++++ EXTRACTED ENTRIES

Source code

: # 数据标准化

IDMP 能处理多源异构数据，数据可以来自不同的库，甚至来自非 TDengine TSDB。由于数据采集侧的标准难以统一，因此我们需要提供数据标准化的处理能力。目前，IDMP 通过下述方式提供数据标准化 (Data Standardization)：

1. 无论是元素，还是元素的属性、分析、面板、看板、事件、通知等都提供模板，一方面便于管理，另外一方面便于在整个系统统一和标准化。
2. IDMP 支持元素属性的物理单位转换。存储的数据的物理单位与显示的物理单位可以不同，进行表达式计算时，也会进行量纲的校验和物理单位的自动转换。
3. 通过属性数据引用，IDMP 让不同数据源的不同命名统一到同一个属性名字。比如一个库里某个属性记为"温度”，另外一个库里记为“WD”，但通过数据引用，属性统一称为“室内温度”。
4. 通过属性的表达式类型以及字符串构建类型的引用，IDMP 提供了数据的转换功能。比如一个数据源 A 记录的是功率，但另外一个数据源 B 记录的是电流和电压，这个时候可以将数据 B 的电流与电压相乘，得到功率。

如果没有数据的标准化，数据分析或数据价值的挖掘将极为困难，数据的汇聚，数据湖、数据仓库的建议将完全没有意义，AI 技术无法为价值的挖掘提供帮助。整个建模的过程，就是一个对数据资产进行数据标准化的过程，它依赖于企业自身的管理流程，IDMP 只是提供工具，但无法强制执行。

++++++++
++++ EXTRACTED ENTRIES

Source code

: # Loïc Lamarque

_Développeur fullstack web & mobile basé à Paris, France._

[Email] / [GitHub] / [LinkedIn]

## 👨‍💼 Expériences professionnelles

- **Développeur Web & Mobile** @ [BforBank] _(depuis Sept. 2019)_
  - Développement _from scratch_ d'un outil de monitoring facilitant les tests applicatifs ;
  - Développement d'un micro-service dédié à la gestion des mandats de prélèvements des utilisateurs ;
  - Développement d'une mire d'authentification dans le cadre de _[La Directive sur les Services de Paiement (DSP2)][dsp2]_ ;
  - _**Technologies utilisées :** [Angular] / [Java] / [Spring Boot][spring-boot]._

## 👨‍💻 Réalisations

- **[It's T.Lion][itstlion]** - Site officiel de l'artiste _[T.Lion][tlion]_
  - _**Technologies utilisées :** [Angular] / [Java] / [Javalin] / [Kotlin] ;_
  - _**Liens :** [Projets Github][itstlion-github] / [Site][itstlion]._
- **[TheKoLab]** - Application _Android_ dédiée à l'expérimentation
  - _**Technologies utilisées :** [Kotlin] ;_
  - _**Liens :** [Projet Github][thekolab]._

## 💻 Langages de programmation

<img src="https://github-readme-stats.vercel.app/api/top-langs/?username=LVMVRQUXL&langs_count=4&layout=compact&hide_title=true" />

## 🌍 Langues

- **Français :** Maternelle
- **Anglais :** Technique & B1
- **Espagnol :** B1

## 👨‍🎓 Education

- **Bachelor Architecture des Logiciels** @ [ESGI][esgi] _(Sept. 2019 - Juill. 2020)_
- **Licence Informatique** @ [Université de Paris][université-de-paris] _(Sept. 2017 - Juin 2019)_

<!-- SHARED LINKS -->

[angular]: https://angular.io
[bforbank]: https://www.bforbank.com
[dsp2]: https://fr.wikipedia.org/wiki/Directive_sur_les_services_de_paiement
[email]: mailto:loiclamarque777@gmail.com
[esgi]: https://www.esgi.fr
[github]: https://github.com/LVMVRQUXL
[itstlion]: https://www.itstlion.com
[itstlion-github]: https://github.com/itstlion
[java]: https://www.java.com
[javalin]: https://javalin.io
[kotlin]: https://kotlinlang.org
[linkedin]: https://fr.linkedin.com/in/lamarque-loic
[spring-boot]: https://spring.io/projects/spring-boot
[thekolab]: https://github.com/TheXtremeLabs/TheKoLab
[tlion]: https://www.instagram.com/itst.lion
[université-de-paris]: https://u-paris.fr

++++++++

DIRECTIONS FOR THIS TASK
From the material above, set down exactly the lines starting at the one with "[email]: mailto:loiclamarque777@gmail.com" and ending at the one with "[université-de-paris]: https", end lines included.

SOLUTION TO THIS TASK
[email]: mailto:loiclamarque777@gmail.com
[esgi]: https://www.esgi.fr
[github]: https://github.com/LVMVRQUXL
[itstlion]: https://www.itstlion.com
[itstlion-github]: https://github.com/itstlion
[java]: https://www.java.com
[javalin]: https://javalin.io
[kotlin]: https://kotlinlang.org
[linkedin]: https://fr.linkedin.com/in/lamarque-loic
[spring-boot]: https://spring.io/projects/spring-boot
[thekolab]: https://github.com/TheXtremeLabs/TheKoLab
[tlion]: https://www.instagram.com/itst.lion
[université-de-paris]: https://u-paris.fr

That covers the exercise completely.